Równa praca? Równa płaca!

Posłanki należące do Parlamentarnej Grupy Kobiet złożyły wniosek do marszałka Sejmu, by 5 marca ustanowić Dniem równej płacy kobiet i mężczyzn. Choć w polskim Kodeksie Pracy istnieje zapis mówiący o równym traktowaniu, to nierówne płace nadal są poważnym problemem. Nie tylko w naszym kraju.

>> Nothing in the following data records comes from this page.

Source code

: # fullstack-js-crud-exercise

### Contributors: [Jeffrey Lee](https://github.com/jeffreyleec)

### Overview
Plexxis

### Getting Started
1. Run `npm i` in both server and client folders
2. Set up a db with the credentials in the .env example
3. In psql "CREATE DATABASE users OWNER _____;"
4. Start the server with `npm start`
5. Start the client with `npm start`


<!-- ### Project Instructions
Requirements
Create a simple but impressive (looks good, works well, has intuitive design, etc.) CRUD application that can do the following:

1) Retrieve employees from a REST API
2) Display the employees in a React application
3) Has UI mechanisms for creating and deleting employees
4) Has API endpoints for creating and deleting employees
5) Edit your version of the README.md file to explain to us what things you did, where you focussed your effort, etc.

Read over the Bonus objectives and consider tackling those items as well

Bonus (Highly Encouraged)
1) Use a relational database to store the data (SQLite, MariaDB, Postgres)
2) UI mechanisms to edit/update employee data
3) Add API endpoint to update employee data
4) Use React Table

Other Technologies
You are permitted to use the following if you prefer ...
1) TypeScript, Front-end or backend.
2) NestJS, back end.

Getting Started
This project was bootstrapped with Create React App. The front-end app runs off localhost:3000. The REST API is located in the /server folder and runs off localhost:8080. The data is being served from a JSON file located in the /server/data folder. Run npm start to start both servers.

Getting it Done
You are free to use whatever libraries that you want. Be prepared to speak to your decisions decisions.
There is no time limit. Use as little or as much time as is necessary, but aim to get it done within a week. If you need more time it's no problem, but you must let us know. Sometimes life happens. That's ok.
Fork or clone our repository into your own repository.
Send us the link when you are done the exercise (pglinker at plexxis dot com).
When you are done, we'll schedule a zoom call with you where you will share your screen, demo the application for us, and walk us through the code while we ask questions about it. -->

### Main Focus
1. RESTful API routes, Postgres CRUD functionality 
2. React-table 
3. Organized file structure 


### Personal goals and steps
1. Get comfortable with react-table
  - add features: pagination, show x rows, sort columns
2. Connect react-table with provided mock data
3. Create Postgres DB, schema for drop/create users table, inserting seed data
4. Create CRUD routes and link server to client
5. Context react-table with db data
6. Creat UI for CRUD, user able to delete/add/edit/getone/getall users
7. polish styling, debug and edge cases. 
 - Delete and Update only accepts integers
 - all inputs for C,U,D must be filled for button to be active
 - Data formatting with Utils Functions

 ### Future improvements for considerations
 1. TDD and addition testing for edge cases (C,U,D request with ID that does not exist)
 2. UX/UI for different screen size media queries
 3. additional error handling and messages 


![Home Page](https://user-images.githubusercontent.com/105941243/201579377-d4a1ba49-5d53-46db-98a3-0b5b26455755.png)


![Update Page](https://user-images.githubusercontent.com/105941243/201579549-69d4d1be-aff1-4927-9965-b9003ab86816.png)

– Trudno uwierzyć, że jeszcze 100 lat temu Polski nie miały praw wyborczych – mówiła Beata Szydłowska, posłanka Platformy Obywatelskiej. – Dopiero 95 lat temu marszałek Piłsudski nadał kobietom prawa wyborcze.
Z tej okazji postanowiono upamiętnić Zofię Moraczewską, która stała na czele Demokratycznego Komitetu Wyborczego Kobiet Polskich, nadając jednej z sal sejmowych jej imię.
– To jedyna kobieta, która patronuje sali sejmowej – zapewniła Szydłowska.

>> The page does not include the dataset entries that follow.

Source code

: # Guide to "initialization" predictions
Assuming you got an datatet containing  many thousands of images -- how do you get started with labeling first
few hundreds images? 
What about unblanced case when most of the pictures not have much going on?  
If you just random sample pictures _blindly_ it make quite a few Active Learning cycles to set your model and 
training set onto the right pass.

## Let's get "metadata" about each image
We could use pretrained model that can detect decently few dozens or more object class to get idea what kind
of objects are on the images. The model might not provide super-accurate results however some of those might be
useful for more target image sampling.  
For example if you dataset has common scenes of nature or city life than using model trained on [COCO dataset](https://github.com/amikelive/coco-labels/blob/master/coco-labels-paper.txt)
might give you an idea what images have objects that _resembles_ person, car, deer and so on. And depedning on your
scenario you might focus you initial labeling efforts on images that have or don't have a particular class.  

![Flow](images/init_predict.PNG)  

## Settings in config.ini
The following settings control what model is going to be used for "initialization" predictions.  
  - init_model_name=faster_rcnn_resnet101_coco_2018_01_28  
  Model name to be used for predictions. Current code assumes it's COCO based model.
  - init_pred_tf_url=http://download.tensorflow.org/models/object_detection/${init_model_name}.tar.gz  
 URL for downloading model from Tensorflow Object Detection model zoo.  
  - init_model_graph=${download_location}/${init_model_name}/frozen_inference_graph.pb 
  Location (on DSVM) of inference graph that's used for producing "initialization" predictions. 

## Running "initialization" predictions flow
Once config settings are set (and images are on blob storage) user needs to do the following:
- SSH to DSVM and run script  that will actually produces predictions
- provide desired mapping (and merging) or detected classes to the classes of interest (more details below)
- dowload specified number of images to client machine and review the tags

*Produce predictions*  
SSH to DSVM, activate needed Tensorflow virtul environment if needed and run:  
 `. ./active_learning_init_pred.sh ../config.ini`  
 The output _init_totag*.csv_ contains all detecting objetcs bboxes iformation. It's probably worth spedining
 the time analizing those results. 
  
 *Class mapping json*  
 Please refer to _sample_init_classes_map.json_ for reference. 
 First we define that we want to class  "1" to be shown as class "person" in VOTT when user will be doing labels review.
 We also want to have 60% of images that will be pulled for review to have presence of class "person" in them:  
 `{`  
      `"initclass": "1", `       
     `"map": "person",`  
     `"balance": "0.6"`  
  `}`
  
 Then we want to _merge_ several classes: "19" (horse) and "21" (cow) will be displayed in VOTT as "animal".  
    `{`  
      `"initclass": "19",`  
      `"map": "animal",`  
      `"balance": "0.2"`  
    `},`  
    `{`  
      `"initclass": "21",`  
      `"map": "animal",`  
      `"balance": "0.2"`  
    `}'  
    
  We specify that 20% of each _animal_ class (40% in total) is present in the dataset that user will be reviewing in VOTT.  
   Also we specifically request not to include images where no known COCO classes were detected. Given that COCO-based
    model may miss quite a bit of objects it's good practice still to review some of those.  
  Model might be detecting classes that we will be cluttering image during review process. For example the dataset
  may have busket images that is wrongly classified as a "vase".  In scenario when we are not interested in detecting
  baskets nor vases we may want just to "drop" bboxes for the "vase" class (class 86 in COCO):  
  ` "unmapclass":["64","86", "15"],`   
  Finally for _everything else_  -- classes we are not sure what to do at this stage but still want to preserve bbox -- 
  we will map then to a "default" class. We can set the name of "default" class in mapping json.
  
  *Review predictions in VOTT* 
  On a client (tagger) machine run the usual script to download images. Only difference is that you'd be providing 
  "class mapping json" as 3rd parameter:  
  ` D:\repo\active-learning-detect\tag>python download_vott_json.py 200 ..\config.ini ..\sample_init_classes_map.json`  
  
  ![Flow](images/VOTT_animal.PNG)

Głównym tematem spotkania były jednak zarobki kobiet. Choć panie mogą pochwalić się często lepszym wykształceniem oraz większym doświadczeniem – nadal zarabiają mniej od swoich kolegów.
– Wszelkie badania pokazują, że kobiety zarabiają zawsze mniej niż mężczyźni – mówiła Jadwiga Rotnicka, senator PO.
Gdyby panie chciały wyrównać te roczne kwoty, musiałyby pracować…. dodatkowe 59 dni w ciągu roku!

W 2012 roku mediana zarobków kobiet wynosiła średnio 3,5 tysiąca złotych, mężczyzn zaś aż o 1000 złotych więcej. W zależności od regionu różnice w wypłatach wahają się od 500 do 1500 złotych. W Wielkopolsce różnica między zarobkami kobiet i mężczyzn wynosi około 873 złotych.
– Istnieje w Unii Europejskiej ruch na rzecz wyrównania płac. Ale różnice pogłębiają się – ostrzegała Rotnicka. – Mówi się o działaniach, ale nie przekładają się one na wyniki.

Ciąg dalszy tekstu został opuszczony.